Felicity’s piece is “Spin” and it is a ceramic structure with facades that differ and perhaps suggest various forms of urban renewal over time. There are vines or plants on some side and actual grass on top. Is it broken or not? Is it modern or traditional?
There is an interesting spin to the debate about urban renewal nowadays. The public housing highrises built between the 50s and 70s were already considered abysmal failures by 1972 when the Pruitt Igoe complex in St. Louis was famously imploded. The traditional wisdom had it that the highrises exacerbated the social problems. The original federal projects, low-rise gems by starchitects (see Pat Reardon’s great Trib article this week on Lahtrop Homes) were good, the highrises with exterior stairwells were bad. Urban renewal was bad when it replaced small, crowded, fractionally plumbed buildings with highrises like the Robert Taylor Homes, a 30-block wall of chainlink and concrete derided for the entirety of their existence. Now Urban renewal is bad because it demolishes those same highrises. As part of the Urban Renewal show there will be a screening of Venkatesh’s film on the “forced removal of Chicagoans living in the Robert Taylor Homes public housing project” at the Little Black Pearl on April 16th.
This is a fascinating but not uncommon historical phenomenon. What the phrase “urban renewal” describes formally has flipped absolutely. Then, “urban renewal” meant the demolition of low-rise Victorian style communities and the creation of sterile Modernist highrise environments that destroyed community. Now, “urban renewal” means the demolition of Modernist high-rise communities and the creation of sterile Victorian low-rise environments that destroy community.
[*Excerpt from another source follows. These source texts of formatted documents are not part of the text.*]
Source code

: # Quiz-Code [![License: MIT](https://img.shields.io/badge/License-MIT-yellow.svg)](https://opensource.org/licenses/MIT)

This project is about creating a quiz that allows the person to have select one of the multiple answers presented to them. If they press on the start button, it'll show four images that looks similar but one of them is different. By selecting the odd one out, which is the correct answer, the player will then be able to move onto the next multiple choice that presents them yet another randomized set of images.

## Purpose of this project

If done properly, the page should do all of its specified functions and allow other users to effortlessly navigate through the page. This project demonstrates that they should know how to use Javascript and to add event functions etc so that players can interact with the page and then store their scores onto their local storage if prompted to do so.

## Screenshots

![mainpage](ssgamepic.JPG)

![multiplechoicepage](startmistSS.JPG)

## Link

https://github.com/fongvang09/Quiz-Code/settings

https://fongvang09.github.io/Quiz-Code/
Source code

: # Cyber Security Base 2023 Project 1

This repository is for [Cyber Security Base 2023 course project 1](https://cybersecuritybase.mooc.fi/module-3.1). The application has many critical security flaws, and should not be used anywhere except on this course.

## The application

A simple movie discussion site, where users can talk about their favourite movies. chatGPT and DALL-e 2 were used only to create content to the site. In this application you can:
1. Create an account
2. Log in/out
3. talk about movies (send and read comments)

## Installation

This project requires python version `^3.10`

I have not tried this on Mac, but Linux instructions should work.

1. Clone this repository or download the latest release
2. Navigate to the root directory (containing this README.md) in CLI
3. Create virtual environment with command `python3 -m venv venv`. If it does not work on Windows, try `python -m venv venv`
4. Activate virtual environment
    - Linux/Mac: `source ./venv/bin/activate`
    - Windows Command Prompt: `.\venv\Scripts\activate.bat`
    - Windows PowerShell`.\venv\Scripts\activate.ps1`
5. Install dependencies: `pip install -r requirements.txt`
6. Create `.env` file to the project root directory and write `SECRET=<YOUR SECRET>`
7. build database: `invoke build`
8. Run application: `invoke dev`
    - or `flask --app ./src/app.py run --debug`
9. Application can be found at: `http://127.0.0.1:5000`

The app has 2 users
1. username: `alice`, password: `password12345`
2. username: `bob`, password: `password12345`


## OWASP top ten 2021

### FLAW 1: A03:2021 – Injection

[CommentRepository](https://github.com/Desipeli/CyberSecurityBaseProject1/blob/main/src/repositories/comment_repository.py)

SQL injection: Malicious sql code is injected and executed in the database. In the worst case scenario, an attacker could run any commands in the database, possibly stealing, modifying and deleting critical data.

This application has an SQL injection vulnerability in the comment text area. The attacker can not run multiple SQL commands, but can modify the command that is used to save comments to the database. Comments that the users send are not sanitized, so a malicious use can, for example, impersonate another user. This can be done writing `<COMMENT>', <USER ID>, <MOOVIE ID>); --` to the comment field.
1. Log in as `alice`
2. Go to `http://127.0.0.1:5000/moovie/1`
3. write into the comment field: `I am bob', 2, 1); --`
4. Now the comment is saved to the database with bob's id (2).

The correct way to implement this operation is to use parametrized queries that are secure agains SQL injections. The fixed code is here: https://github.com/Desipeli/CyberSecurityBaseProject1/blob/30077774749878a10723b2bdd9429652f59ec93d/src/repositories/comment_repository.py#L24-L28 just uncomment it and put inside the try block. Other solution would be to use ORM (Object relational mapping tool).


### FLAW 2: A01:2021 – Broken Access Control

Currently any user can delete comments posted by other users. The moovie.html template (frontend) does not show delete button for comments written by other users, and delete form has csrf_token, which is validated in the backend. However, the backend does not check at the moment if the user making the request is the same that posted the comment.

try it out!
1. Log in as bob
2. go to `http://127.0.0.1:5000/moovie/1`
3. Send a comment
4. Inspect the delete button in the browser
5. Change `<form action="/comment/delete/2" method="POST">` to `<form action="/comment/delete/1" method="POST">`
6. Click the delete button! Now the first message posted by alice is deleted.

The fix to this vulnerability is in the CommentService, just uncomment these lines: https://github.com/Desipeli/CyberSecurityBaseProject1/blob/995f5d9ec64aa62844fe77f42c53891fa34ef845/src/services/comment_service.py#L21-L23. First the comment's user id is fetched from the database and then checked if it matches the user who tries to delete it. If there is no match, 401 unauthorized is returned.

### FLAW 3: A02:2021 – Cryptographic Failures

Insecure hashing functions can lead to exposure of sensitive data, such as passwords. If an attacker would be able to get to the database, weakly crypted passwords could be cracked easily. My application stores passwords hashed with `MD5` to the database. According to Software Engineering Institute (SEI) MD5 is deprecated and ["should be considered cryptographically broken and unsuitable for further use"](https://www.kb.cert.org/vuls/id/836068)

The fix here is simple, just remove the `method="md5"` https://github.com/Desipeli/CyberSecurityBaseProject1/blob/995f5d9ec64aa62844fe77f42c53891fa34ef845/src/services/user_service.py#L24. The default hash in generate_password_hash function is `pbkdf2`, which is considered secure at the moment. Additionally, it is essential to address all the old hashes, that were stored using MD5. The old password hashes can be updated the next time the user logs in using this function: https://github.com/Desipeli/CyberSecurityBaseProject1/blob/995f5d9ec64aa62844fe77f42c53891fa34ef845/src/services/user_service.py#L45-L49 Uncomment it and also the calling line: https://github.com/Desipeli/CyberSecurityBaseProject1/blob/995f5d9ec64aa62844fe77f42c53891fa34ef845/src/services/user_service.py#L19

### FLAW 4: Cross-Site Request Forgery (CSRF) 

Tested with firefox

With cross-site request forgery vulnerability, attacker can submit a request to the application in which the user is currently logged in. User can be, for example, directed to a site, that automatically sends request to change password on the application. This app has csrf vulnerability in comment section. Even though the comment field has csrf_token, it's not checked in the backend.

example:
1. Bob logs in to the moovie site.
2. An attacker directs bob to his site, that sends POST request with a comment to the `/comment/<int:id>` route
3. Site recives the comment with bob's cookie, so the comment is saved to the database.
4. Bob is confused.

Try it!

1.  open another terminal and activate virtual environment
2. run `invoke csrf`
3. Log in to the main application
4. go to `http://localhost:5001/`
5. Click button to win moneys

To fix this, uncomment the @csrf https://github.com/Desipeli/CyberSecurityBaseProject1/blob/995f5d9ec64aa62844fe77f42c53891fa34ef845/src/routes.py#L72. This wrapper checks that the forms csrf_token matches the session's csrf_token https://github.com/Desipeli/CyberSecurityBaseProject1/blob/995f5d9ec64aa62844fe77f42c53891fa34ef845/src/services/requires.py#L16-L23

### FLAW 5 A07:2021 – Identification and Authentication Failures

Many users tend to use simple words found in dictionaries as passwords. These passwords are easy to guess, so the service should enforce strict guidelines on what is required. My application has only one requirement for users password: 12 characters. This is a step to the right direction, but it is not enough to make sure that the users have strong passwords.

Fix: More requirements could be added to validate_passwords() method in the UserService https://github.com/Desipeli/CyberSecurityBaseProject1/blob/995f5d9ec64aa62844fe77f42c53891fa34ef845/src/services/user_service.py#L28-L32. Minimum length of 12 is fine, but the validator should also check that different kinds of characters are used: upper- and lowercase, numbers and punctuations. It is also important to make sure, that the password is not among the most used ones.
One of the realities of environmental change is that loss causes nostalgia, no matter what that loss is. Now we lament the loss of the highrise public housing projects, which are already being replaced on the South Side. The west side replacements have been up for a while. Stories about social cohesion in the highrises are everywhere today, and tales of snipers and gangbangers controlling stairwells have faded as the demolition proceeds apace. People were forced out of their homes two generations ago into inhuman environments and now their descendants are being forced out – did the environments change, and if so, did they change for the better?
Environmental change causes root shock says Dr. Fullilove, and things we hated years ago become things we loved. Right now in New York City there are three exhibits about Robert Moses, each distancing itself from the 1974 biography The Power Broker by Robert Caro. Moses rode roughshod over communities in the 1950s and 60s and they rose up against him and now, 40 years later, New Yorkers long for another planner/dominatrix. Maybe “urban renewal” is the safety word.
“Preservation is a fundamentally conservative notion that resonates with our primal fear of change.” That is the opening sentence of a piece I wrote in the current issue of Traditional Building.
So, what is fundamentally conservative and what is fundamentally progressive, and what does that look like today?